About this exercise
Write out the opening lines of the data word for word, up to and including the line with "includes and excludes</span></span>", and leave every picture and every later line out.

*** Task material Section Begins ***

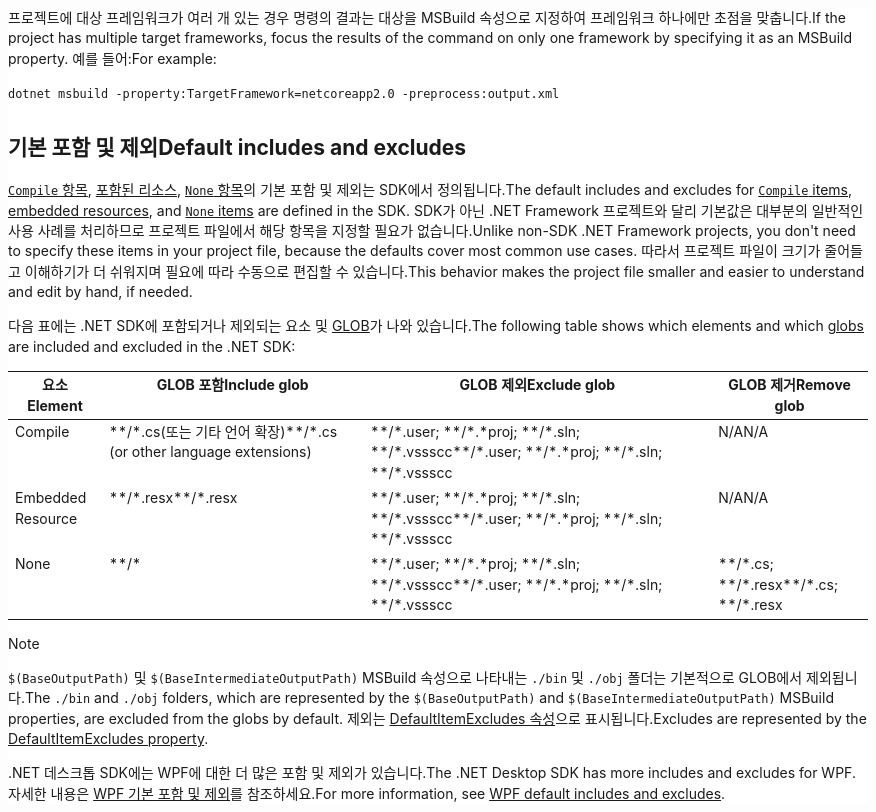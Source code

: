 <span data-ttu-id="a4b11-139">프로젝트에 대상 프레임워크가 여러 개 있는 경우 명령의 결과는 대상을 MSBuild 속성으로 지정하여 프레임워크 하나에만 초점을 맞춥니다.</span><span class="sxs-lookup"><span data-stu-id="a4b11-139">If the project has multiple target frameworks, focus the results of the command on only one framework by specifying it as an MSBuild property.</span></span> <span data-ttu-id="a4b11-140">예를 들어:</span><span class="sxs-lookup"><span data-stu-id="a4b11-140">For example:</span></span>

`dotnet msbuild -property:TargetFramework=netcoreapp2.0 -preprocess:output.xml`

## <a name="default-includes-and-excludes"></a><span data-ttu-id="a4b11-141">기본 포함 및 제외</span><span class="sxs-lookup"><span data-stu-id="a4b11-141">Default includes and excludes</span></span>

<span data-ttu-id="a4b11-142">[`Compile` 항목](/visualstudio/msbuild/common-msbuild-project-items#compile), [포함된 리소스](/visualstudio/msbuild/common-msbuild-project-items#embeddedresource), [`None` 항목](/visualstudio/msbuild/common-msbuild-project-items#none)의 기본 포함 및 제외는 SDK에서 정의됩니다.</span><span class="sxs-lookup"><span data-stu-id="a4b11-142">The default includes and excludes for [`Compile` items](/visualstudio/msbuild/common-msbuild-project-items#compile), [embedded resources](/visualstudio/msbuild/common-msbuild-project-items#embeddedresource), and [`None` items](/visualstudio/msbuild/common-msbuild-project-items#none) are defined in the SDK.</span></span> <span data-ttu-id="a4b11-143">SDK가 아닌 .NET Framework 프로젝트와 달리 기본값은 대부분의 일반적인 사용 사례를 처리하므로 프로젝트 파일에서 해당 항목을 지정할 필요가 없습니다.</span><span class="sxs-lookup"><span data-stu-id="a4b11-143">Unlike non-SDK .NET Framework projects, you don't need to specify these items in your project file, because the defaults cover most common use cases.</span></span> <span data-ttu-id="a4b11-144">따라서 프로젝트 파일이 크기가 줄어들고 이해하기가 더 쉬워지며 필요에 따라 수동으로 편집할 수 있습니다.</span><span class="sxs-lookup"><span data-stu-id="a4b11-144">This behavior makes the project file smaller and easier to understand and edit by hand, if needed.</span></span>

<span data-ttu-id="a4b11-145">다음 표에는 .NET SDK에 포함되거나 제외되는 요소 및 [GLOB](https://en.wikipedia.org/wiki/Glob_(programming))가 나와 있습니다.</span><span class="sxs-lookup"><span data-stu-id="a4b11-145">The following table shows which elements and which [globs](https://en.wikipedia.org/wiki/Glob_(programming)) are included and excluded in the .NET SDK:</span></span>

| <span data-ttu-id="a4b11-146">요소</span><span class="sxs-lookup"><span data-stu-id="a4b11-146">Element</span></span>           | <span data-ttu-id="a4b11-147">GLOB 포함</span><span class="sxs-lookup"><span data-stu-id="a4b11-147">Include glob</span></span>                              | <span data-ttu-id="a4b11-148">GLOB 제외</span><span class="sxs-lookup"><span data-stu-id="a4b11-148">Exclude glob</span></span>                                                  | <span data-ttu-id="a4b11-149">GLOB 제거</span><span class="sxs-lookup"><span data-stu-id="a4b11-149">Remove glob</span></span>              |
|-------------------|-------------------------------------------|---------------------------------------------------------------|--------------------------|
| Compile           | <span data-ttu-id="a4b11-150">\*\*/\*.cs(또는 기타 언어 확장)</span><span class="sxs-lookup"><span data-stu-id="a4b11-150">\*\*/\*.cs (or other language extensions)</span></span> | <span data-ttu-id="a4b11-151">\*\*/\*.user;  \*\*/\*.\*proj;  \*\*/\*.sln;  \*\*/\*.vssscc</span><span class="sxs-lookup"><span data-stu-id="a4b11-151">\*\*/\*.user;  \*\*/\*.\*proj;  \*\*/\*.sln;  \*\*/\*.vssscc</span></span>  | <span data-ttu-id="a4b11-152">N/A</span><span class="sxs-lookup"><span data-stu-id="a4b11-152">N/A</span></span>                      |
| EmbeddedResource  | <span data-ttu-id="a4b11-153">\*\*/\*.resx</span><span class="sxs-lookup"><span data-stu-id="a4b11-153">\*\*/\*.resx</span></span>                              | <span data-ttu-id="a4b11-154">\*\*/\*.user; \*\*/\*.\*proj; \*\*/\*.sln; \*\*/\*.vssscc</span><span class="sxs-lookup"><span data-stu-id="a4b11-154">\*\*/\*.user; \*\*/\*.\*proj; \*\*/\*.sln; \*\*/\*.vssscc</span></span>     | <span data-ttu-id="a4b11-155">N/A</span><span class="sxs-lookup"><span data-stu-id="a4b11-155">N/A</span></span>                      |
| None              | \*\*/\*                                   | <span data-ttu-id="a4b11-156">\*\*/\*.user; \*\*/\*.\*proj; \*\*/\*.sln; \*\*/\*.vssscc</span><span class="sxs-lookup"><span data-stu-id="a4b11-156">\*\*/\*.user; \*\*/\*.\*proj; \*\*/\*.sln; \*\*/\*.vssscc</span></span>     | <span data-ttu-id="a4b11-157">\*\*/\*.cs; \*\*/\*.resx</span><span class="sxs-lookup"><span data-stu-id="a4b11-157">\*\*/\*.cs; \*\*/\*.resx</span></span> |

> [!NOTE]
> <span data-ttu-id="a4b11-158">`$(BaseOutputPath)` 및 `$(BaseIntermediateOutputPath)` MSBuild 속성으로 나타내는 `./bin` 및 `./obj` 폴더는 기본적으로 GLOB에서 제외됩니다.</span><span class="sxs-lookup"><span data-stu-id="a4b11-158">The `./bin` and `./obj` folders, which are represented by the `$(BaseOutputPath)` and `$(BaseIntermediateOutputPath)` MSBuild properties, are excluded from the globs by default.</span></span> <span data-ttu-id="a4b11-159">제외는 [DefaultItemExcludes 속성](msbuild-props.md#defaultitemexcludes)으로 표시됩니다.</span><span class="sxs-lookup"><span data-stu-id="a4b11-159">Excludes are represented by the [DefaultItemExcludes property](msbuild-props.md#defaultitemexcludes).</span></span>

<span data-ttu-id="a4b11-160">.NET 데스크톱 SDK에는 WPF에 대한 더 많은 포함 및 제외가 있습니다.</span><span class="sxs-lookup"><span data-stu-id="a4b11-160">The .NET Desktop SDK has more includes and excludes for WPF.</span></span> <span data-ttu-id="a4b11-161">자세한 내용은 [WPF 기본 포함 및 제외](msbuild-props-desktop.md#wpf-default-includes-and-excludes)를 참조하세요.</span><span class="sxs-lookup"><span data-stu-id="a4b11-161">For more information, see [WPF default includes and excludes](msbuild-props-desktop.md#wpf-default-includes-and-excludes).</span></span>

*** Task material Section Ends ***

Answer box
Source code

: <span data-ttu-id="a4b11-139">프로젝트에 대상 프레임워크가 여러 개 있는 경우 명령의 결과는 대상을 MSBuild 속성으로 지정하여 프레임워크 하나에만 초점을 맞춥니다.</span><span class="sxs-lookup"><span data-stu-id="a4b11-139">If the project has multiple target frameworks, focus the results of the command on only one framework by specifying it as an MSBuild property.</span></span> <span data-ttu-id="a4b11-140">예를 들어:</span><span class="sxs-lookup"><span data-stu-id="a4b11-140">For example:</span></span>

`dotnet msbuild -property:TargetFramework=netcoreapp2.0 -preprocess:output.xml`

## <a name="default-includes-and-excludes"></a><span data-ttu-id="a4b11-141">기본 포함 및 제외</span><span class="sxs-lookup"><span data-stu-id="a4b11-141">Default includes and excludes</span></span>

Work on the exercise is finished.